Collection entries
*** Begin section ***

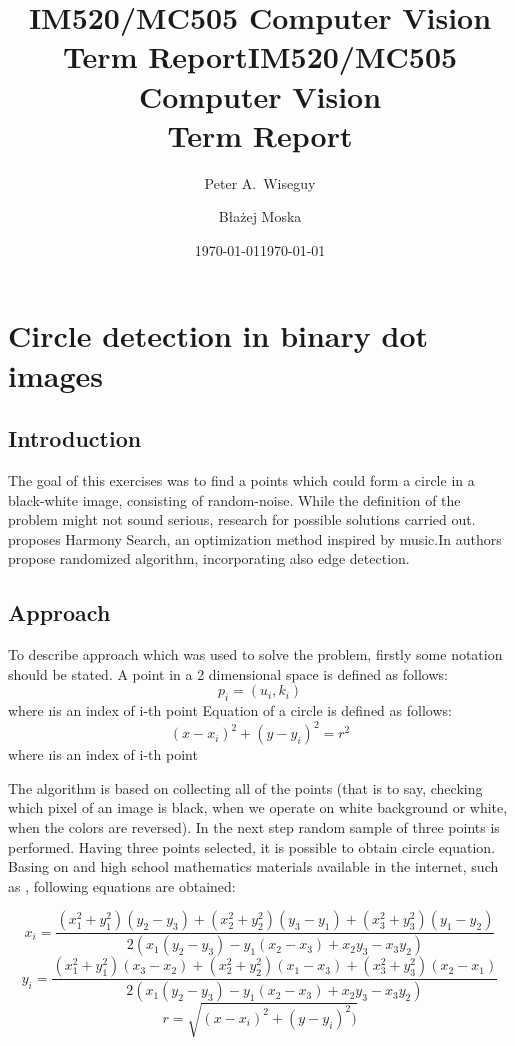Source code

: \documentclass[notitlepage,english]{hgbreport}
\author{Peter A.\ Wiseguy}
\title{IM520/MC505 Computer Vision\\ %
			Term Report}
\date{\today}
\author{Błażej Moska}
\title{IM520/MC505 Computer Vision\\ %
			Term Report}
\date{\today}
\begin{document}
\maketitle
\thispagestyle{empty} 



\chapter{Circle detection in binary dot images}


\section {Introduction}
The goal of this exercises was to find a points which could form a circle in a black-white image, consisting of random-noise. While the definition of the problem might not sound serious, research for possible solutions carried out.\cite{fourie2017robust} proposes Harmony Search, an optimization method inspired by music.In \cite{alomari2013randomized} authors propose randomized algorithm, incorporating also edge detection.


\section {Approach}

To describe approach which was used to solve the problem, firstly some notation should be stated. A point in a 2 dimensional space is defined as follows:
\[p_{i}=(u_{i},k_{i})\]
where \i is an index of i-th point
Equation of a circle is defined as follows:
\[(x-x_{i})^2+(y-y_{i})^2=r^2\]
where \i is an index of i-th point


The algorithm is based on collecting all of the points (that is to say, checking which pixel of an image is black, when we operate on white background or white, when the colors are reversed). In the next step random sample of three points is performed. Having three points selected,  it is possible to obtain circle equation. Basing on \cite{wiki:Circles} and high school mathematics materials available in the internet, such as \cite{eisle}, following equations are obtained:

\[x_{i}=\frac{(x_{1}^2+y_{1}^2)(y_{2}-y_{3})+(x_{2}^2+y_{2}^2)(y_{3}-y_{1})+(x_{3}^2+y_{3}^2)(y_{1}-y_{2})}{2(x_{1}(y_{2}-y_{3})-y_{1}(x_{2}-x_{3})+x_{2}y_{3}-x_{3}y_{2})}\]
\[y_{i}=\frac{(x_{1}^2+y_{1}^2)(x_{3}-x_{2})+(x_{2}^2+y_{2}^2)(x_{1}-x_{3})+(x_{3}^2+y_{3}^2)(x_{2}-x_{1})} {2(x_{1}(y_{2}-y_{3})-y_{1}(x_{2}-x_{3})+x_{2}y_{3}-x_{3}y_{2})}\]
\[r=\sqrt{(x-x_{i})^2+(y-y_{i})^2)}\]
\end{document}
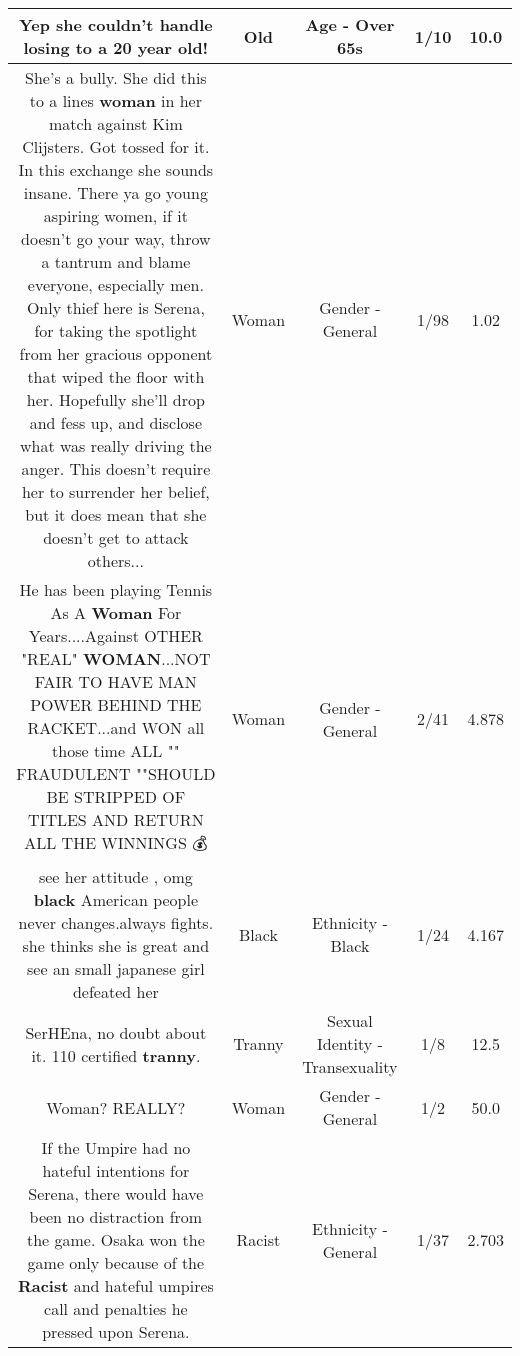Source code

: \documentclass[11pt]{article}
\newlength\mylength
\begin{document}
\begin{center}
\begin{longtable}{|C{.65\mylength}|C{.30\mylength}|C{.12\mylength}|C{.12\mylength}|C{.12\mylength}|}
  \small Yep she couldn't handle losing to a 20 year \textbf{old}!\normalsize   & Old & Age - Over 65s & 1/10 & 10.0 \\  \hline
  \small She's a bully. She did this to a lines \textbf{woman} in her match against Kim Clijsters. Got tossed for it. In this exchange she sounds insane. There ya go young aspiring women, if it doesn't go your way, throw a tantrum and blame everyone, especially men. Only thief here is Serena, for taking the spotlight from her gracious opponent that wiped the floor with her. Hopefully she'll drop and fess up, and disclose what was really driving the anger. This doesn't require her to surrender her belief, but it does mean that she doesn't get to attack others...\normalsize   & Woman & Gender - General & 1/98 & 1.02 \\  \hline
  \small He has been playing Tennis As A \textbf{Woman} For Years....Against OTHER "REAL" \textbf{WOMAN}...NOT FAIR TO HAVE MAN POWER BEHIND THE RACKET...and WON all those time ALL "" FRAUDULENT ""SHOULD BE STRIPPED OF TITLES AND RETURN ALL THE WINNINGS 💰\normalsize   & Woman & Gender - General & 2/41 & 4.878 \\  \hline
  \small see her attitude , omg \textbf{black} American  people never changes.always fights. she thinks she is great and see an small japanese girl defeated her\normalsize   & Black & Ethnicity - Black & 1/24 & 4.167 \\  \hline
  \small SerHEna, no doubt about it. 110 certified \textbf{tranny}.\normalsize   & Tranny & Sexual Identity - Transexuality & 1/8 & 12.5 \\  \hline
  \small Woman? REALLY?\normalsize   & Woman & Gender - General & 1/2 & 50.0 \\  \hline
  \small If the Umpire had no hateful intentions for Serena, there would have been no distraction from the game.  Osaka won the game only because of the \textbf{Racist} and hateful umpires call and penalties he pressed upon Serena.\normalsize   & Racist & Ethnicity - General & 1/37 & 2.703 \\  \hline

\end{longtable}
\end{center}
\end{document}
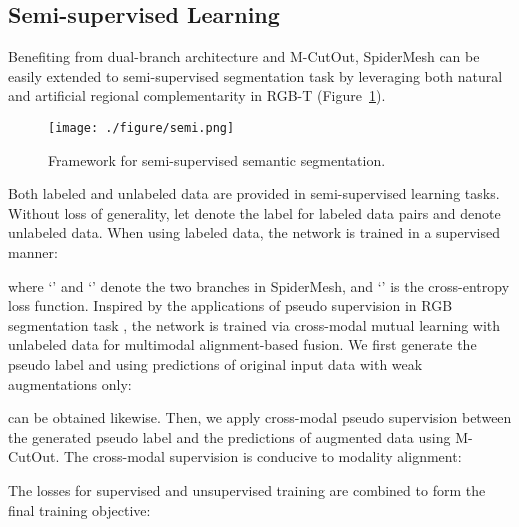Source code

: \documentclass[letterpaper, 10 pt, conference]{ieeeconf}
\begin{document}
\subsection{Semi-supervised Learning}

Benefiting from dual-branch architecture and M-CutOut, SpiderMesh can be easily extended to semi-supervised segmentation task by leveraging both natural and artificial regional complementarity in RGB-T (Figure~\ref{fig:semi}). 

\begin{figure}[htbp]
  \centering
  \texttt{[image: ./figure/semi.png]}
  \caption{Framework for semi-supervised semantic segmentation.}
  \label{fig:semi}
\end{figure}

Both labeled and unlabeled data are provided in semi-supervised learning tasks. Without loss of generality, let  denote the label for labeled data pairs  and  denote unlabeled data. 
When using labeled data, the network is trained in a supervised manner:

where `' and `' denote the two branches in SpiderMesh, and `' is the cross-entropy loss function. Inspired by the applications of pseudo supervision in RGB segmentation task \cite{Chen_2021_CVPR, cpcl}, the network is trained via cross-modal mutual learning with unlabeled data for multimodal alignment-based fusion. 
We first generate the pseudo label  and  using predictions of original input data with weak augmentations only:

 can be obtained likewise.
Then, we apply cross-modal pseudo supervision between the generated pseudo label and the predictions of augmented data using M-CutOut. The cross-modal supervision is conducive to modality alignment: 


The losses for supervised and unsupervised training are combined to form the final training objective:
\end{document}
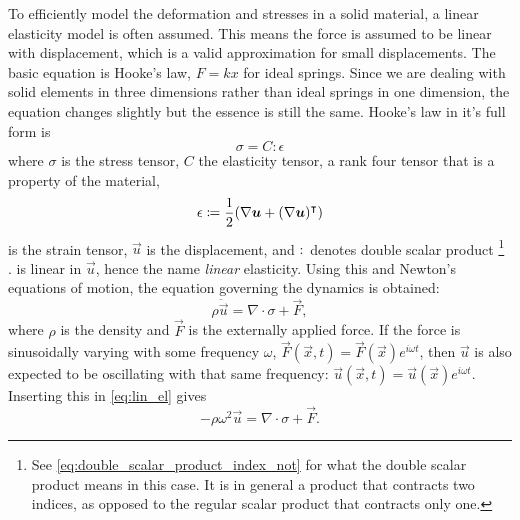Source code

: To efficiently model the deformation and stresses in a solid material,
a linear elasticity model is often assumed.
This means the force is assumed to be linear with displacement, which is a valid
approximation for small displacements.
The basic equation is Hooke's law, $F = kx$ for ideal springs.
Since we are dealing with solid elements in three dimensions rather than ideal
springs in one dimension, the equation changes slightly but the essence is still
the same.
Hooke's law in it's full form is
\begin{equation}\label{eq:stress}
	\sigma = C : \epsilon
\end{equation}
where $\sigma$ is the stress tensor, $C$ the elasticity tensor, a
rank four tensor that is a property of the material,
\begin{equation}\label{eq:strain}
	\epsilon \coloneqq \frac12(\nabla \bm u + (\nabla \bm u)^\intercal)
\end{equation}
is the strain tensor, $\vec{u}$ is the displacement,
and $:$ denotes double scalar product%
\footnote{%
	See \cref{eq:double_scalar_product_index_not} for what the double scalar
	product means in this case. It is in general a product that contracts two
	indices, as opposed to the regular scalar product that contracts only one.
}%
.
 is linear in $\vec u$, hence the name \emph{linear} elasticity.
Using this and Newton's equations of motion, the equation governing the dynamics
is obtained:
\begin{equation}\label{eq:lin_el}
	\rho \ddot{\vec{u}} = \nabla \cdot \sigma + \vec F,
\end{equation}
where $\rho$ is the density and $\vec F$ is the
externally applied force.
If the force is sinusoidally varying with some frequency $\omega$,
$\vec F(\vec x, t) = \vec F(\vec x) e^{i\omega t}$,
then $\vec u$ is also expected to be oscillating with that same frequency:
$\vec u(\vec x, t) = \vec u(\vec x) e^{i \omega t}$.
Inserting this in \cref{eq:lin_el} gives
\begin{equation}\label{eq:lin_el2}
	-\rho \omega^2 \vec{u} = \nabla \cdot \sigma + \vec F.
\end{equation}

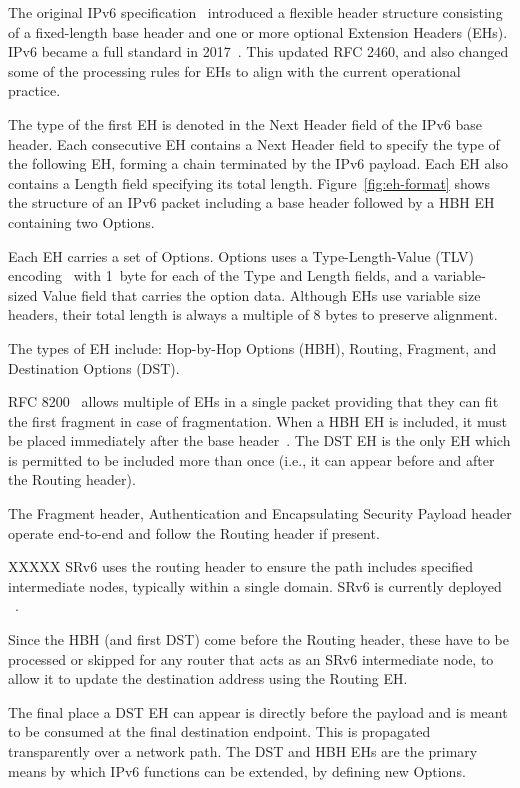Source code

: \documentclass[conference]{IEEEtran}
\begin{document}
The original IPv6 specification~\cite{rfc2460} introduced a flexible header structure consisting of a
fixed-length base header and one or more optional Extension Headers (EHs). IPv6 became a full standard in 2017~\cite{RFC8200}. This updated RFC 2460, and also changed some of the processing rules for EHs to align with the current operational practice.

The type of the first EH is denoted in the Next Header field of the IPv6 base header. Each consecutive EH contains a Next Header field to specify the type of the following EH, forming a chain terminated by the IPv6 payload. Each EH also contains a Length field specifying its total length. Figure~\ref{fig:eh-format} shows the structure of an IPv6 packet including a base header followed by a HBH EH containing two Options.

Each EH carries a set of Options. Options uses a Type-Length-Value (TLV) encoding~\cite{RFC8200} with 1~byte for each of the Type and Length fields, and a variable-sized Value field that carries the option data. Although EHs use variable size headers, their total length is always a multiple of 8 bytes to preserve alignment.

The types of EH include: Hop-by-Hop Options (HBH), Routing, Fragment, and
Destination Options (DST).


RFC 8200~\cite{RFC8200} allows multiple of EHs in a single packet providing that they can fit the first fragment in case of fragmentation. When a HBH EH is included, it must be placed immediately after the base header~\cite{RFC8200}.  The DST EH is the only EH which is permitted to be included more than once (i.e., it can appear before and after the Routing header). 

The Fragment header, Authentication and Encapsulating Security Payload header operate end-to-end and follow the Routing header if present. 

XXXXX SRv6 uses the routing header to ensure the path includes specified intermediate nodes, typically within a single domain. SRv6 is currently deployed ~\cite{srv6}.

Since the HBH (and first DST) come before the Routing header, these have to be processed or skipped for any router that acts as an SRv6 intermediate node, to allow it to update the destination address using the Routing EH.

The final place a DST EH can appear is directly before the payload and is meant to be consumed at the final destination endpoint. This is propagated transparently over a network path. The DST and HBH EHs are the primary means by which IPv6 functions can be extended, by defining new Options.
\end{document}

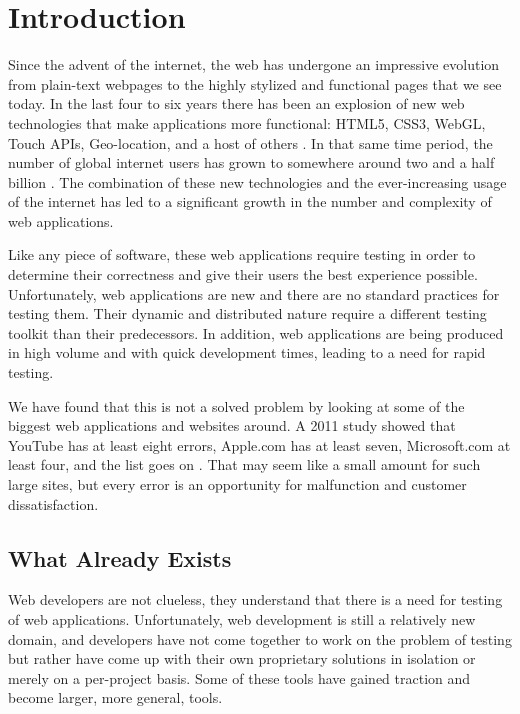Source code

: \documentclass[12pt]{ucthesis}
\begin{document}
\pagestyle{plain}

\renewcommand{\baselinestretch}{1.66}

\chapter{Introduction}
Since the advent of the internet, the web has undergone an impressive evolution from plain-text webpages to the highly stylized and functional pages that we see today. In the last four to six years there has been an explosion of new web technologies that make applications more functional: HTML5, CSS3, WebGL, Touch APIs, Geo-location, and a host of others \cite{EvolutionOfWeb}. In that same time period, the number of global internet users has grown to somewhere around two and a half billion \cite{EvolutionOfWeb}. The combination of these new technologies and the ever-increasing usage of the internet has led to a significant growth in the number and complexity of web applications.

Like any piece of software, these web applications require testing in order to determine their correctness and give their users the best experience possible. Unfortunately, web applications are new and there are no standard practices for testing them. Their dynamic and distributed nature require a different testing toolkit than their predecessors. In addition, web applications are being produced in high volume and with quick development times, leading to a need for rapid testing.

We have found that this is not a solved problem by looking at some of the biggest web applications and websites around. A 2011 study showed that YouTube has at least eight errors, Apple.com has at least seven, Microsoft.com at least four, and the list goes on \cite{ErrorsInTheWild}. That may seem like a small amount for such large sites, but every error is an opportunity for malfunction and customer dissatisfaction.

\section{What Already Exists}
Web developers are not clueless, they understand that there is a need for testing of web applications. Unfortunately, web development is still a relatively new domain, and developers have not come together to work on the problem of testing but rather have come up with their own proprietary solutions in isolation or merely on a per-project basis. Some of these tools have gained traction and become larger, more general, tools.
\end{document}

*** End section ***

▸ **Work task**
Where a line of the records has the string "trained", copy that line.

▸ **Written response**
When using labeled data, the network is trained in a supervised manner:
where `' and `' denote the two branches in SpiderMesh, and `' is the cross-entropy loss function. Inspired by the applications of pseudo supervision in RGB segmentation task \cite{Chen_2021_CVPR, cpcl}, the network is trained via cross-modal mutual learning with unlabeled data for multimodal alignment-based fusion. 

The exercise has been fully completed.